Required action —
Taking the entries below from the top, restate each line exactly and end with the line containing "## classic foundational papers".

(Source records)
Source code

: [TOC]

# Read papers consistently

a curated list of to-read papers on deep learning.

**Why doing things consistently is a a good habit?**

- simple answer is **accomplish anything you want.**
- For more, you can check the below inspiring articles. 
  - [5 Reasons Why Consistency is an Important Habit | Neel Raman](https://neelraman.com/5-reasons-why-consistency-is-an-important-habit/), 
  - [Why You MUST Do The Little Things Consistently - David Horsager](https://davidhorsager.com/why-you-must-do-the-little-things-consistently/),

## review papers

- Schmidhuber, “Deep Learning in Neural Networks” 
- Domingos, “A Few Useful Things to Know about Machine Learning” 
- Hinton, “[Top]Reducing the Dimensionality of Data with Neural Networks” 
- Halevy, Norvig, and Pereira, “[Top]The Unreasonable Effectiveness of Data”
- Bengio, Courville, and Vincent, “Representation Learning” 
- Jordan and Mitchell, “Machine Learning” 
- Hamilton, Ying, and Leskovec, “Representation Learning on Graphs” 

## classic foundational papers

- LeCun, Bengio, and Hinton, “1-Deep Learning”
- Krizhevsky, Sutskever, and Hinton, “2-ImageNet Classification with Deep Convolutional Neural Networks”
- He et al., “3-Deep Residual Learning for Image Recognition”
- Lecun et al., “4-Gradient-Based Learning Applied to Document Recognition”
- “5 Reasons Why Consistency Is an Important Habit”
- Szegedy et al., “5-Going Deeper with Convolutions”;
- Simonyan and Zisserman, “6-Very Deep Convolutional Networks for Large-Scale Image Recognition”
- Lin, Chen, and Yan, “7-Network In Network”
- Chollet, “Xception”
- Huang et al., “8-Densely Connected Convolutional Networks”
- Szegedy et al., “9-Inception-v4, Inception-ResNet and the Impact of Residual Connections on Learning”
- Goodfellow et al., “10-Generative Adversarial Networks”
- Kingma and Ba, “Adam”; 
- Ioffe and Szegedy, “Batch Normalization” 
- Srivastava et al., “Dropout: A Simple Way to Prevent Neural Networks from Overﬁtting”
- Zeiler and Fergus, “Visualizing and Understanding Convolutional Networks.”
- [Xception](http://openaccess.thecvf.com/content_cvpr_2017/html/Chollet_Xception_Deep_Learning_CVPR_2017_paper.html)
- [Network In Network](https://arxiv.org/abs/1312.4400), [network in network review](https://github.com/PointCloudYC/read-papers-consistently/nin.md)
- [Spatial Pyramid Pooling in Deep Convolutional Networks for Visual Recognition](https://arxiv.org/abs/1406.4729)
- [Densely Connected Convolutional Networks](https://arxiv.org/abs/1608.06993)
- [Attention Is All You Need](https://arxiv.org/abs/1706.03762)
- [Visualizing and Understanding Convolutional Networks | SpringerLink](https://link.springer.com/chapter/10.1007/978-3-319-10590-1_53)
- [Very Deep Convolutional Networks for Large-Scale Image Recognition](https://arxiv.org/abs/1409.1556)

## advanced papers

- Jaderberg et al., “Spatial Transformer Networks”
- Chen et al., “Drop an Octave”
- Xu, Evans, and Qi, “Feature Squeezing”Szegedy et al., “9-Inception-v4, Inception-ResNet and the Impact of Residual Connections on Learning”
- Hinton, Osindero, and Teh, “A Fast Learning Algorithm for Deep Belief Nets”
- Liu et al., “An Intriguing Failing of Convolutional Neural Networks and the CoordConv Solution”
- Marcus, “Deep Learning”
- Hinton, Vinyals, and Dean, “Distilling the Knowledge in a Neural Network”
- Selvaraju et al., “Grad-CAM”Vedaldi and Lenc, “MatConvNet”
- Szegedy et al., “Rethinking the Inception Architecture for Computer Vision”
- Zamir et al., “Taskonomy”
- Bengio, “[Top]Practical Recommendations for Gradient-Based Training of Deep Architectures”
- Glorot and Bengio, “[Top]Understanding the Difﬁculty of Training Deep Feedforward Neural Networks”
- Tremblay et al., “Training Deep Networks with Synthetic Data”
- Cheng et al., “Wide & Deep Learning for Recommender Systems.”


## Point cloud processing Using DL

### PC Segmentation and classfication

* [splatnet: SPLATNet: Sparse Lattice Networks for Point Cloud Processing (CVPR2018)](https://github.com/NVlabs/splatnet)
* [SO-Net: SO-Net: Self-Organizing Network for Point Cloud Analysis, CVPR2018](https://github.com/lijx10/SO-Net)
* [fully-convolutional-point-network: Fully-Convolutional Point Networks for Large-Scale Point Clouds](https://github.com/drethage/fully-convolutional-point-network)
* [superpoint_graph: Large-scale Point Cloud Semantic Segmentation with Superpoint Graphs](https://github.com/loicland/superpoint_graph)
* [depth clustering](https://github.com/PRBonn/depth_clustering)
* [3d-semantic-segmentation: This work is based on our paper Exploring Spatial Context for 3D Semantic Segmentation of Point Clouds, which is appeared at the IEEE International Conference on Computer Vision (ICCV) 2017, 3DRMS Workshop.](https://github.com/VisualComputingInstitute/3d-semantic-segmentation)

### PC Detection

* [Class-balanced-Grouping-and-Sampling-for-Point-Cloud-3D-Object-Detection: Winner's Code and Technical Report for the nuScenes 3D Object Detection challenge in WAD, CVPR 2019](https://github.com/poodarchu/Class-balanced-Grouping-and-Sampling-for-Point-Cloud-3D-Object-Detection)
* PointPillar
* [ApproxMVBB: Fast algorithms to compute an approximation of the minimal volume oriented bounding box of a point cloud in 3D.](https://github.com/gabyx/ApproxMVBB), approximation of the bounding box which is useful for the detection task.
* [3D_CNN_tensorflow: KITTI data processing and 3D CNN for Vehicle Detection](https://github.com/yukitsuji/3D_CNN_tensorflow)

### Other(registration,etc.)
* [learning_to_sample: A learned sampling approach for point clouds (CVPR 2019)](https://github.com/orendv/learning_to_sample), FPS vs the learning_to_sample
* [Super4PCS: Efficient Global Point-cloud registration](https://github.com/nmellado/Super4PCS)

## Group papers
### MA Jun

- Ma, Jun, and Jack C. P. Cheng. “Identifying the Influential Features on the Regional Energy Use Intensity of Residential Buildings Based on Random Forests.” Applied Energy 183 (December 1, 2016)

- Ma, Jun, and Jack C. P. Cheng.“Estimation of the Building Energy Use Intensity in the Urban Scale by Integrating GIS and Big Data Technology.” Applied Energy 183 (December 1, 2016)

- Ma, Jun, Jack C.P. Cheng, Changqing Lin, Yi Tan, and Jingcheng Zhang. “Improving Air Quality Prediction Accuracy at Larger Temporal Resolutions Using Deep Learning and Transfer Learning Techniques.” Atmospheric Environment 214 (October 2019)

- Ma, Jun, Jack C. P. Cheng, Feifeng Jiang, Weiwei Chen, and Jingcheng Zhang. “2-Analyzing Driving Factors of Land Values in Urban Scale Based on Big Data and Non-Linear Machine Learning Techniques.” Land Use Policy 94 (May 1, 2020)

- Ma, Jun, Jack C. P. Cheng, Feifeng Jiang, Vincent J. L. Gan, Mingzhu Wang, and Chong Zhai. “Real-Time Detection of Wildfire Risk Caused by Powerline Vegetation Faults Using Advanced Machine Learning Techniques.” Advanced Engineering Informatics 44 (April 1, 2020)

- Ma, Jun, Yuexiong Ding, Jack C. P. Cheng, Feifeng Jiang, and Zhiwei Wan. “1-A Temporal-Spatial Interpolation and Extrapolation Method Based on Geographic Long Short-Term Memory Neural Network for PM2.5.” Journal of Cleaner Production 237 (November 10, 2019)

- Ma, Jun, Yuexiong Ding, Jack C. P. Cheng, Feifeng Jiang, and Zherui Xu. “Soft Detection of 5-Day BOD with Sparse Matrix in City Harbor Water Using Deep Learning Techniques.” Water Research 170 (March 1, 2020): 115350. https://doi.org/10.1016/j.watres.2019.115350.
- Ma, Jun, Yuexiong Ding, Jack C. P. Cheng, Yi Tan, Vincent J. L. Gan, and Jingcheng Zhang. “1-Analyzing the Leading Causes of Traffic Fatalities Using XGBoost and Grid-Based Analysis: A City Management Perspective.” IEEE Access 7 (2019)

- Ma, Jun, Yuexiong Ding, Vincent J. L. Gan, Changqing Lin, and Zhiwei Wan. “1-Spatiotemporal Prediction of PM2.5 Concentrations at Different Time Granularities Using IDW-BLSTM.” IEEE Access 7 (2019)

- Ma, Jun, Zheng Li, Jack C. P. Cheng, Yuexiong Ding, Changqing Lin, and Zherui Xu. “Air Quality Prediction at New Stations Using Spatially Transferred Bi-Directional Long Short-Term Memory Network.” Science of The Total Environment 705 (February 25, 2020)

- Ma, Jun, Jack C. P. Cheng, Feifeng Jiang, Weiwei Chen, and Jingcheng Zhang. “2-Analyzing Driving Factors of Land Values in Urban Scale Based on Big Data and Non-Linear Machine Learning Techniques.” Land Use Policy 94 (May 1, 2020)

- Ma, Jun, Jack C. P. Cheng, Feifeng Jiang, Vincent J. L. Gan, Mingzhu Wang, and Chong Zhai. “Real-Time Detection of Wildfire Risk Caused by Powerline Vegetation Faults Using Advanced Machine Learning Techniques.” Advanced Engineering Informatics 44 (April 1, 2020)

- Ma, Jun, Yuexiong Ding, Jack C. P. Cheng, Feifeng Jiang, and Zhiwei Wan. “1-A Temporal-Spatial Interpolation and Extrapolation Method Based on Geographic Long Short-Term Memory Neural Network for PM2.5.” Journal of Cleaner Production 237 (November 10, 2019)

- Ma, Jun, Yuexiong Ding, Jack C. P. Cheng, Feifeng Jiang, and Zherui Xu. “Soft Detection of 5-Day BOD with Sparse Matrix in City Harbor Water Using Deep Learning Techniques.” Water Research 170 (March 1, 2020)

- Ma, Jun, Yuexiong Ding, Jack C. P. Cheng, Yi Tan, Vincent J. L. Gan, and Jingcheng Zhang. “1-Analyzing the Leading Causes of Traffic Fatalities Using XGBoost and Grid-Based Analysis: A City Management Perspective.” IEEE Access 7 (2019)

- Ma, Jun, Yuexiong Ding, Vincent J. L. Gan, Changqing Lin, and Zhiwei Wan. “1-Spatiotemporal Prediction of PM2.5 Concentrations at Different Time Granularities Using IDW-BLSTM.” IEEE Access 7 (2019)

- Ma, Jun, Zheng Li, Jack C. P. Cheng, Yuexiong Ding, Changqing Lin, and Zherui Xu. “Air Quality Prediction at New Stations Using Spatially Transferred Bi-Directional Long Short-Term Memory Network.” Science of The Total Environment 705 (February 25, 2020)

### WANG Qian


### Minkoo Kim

Task output —
Source code

: [TOC]

# Read papers consistently

a curated list of to-read papers on deep learning.

**Why doing things consistently is a a good habit?**

- simple answer is **accomplish anything you want.**
- For more, you can check the below inspiring articles. 
  - [5 Reasons Why Consistency is an Important Habit | Neel Raman](https://neelraman.com/5-reasons-why-consistency-is-an-important-habit/), 
  - [Why You MUST Do The Little Things Consistently - David Horsager](https://davidhorsager.com/why-you-must-do-the-little-things-consistently/),

## review papers

- Schmidhuber, “Deep Learning in Neural Networks” 
- Domingos, “A Few Useful Things to Know about Machine Learning” 
- Hinton, “[Top]Reducing the Dimensionality of Data with Neural Networks” 
- Halevy, Norvig, and Pereira, “[Top]The Unreasonable Effectiveness of Data”
- Bengio, Courville, and Vincent, “Representation Learning” 
- Jordan and Mitchell, “Machine Learning” 
- Hamilton, Ying, and Leskovec, “Representation Learning on Graphs” 

## classic foundational papers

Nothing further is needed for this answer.